In light of the circuit split and the EEOC's enforcement actions, some attorneys are urging businesses to refrain from discriminating against applicants and employees based on their sexual orientation and to address harassment as they would for protected characteristics. The task of separating gender nonconformity from sexual orientation is an involved legal one; it's safer to add LGBT workers to your EEO policy now, some say, and avoid becoming a test case later.
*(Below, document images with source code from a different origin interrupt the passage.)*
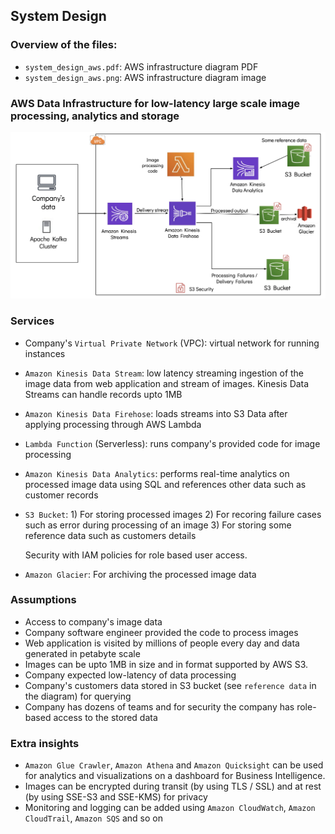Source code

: ## System Design

### Overview of the files: 
<!-- toc -->
- `system_design_aws.pdf`: AWS infrastructure diagram PDF
- `system_design_aws.png`: AWS infrastructure diagram image
<!-- tocstop -->

### AWS Data Infrastructure for low-latency large scale image processing, analytics and storage
![Model](system_design_aws.png)

### Services
-  Company's `Virtual Private Network` (VPC): virtual network for running instances
- `Amazon Kinesis Data Stream`: low latency streaming ingestion of the image data from web application and stream of images. Kinesis Data Streams can handle records upto 1MB
- `Amazon Kinesis Data Firehose`: loads streams into S3 Data after applying processing through AWS Lambda
- `Lambda Function` (Serverless): runs company's provided code for image processing 
- `Amazon Kinesis Data Analytics`: performs real-time analytics on processed image data using SQL and references other data such as customer records
- `S3 Bucket`: 
        1) For storing processed images
        2) For recoring failure cases such as error during processing of an image
        3) For storing some reference data such as customers details 
        
   Security with IAM policies for role based user access. 
- `Amazon Glacier`: For archiving the processed image data

### Assumptions 
- Access to company's image data
- Company software engineer provided the code to process images
- Web application is visited by millions of people every day and data generated in petabyte scale
- Images can be upto 1MB in size and in format supported by AWS S3. 
- Company expected low-latency of data processing
- Company's customers data stored in S3 bucket (see `reference data` in the diagram) for querying
- Company has dozens of teams and for security the company has role-based access to the stored data 

### Extra insights
- `Amazon Glue Crawler`, `Amazon Athena` and `Amazon Quicksight` can be used for analytics and visualizations on a dashboard for Business Intelligence.
- Images can be encrypted during transit (by using TLS / SSL) and at rest (by using SSE-S3 and SSE-KMS) for privacy
- Monitoring and logging can be added using `Amazon CloudWatch`, `Amazon CloudTrail`, `Amazon SQS` and so on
One expert, however, has pointed out that employers should carefully think through the implications of doing so. Things written in your handbook could be construed as a contract, Mike Aitken, VP of government affairs at the Society for Human Resource Management, previously told HR Dive. This means that if there’s a violation, you could potentially be held liable for failing to take the same steps you would for other protected characteristics. You always want to think through whether those are the values that you live by, Aitken said; it can’t just be window dressing.